Top of Data extracts

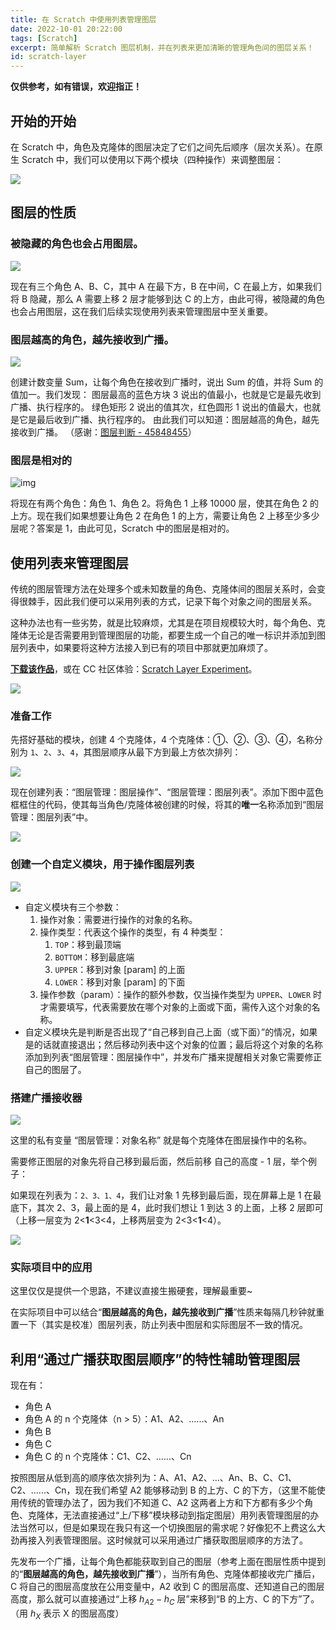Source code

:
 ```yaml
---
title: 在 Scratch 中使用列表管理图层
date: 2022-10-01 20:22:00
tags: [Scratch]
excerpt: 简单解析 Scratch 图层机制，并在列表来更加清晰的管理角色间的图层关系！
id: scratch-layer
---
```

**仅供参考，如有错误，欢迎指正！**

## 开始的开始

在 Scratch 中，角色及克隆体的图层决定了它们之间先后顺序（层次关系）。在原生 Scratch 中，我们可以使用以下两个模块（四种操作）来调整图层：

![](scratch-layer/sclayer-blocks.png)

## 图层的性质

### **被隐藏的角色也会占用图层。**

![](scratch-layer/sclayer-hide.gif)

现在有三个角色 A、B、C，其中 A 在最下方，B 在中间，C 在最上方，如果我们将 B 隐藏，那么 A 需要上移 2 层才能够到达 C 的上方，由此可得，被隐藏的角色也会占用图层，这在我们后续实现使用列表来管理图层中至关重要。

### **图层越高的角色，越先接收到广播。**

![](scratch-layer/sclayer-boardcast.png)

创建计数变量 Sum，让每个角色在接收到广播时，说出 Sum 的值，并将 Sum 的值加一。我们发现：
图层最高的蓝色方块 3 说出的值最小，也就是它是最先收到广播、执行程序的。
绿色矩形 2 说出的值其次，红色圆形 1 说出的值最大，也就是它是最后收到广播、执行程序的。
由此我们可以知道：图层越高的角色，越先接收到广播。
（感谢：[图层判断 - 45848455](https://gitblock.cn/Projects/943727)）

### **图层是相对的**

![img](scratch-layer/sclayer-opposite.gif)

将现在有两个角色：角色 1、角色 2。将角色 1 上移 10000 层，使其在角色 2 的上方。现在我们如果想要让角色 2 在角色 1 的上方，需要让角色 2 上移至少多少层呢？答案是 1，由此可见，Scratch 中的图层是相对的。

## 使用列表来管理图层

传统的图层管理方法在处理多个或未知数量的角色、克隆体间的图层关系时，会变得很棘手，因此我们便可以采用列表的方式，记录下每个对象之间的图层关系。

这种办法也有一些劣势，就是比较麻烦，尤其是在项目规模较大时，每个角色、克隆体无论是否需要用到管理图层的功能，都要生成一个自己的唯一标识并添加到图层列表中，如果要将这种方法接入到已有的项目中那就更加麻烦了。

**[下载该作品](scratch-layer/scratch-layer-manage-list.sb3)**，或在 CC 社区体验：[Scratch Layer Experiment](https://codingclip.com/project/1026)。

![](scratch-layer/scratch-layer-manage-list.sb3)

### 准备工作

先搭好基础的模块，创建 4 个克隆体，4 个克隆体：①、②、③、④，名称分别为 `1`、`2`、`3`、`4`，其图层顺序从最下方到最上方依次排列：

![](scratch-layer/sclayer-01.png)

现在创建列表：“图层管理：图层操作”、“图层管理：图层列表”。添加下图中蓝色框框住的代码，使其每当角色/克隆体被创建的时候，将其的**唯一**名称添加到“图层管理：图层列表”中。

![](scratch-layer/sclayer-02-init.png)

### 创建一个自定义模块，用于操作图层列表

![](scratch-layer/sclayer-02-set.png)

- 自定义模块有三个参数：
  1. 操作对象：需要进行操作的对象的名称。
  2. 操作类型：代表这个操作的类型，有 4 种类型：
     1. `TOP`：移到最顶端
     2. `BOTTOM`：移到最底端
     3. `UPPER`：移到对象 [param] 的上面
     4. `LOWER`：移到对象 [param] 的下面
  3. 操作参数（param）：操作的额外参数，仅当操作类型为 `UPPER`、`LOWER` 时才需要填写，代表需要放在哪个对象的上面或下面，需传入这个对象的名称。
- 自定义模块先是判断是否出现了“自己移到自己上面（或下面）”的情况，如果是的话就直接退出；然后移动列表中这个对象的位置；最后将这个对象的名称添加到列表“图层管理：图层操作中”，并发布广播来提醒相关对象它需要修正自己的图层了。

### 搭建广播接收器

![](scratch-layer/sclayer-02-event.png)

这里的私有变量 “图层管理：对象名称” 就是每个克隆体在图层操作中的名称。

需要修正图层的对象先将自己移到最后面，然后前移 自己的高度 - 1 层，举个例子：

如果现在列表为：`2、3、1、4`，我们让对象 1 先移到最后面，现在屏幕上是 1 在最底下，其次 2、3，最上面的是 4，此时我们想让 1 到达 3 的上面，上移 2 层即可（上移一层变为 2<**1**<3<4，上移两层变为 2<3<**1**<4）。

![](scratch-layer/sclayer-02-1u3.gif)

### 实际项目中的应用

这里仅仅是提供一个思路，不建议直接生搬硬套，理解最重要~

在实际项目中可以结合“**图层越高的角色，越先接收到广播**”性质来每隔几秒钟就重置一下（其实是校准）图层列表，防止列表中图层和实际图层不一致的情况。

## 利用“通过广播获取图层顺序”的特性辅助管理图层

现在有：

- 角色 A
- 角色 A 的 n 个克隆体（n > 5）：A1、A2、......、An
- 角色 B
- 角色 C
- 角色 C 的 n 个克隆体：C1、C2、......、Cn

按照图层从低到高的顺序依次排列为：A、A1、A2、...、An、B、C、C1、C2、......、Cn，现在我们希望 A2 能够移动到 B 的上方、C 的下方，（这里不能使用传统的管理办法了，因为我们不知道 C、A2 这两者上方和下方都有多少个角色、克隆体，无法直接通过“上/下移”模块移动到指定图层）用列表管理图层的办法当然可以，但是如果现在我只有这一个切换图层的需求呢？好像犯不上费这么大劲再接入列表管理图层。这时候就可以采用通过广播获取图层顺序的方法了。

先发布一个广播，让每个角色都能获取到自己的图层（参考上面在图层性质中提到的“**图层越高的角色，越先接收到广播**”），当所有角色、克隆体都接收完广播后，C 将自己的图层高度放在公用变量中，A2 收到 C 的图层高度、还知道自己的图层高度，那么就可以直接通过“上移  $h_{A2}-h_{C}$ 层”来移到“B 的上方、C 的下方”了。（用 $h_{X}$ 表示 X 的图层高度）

Bottom of Data extracts

Count the lines in the preceding entries that contain the string "被隐藏的角色也会占用图层", and state only the resulting number.

Problem solution:
2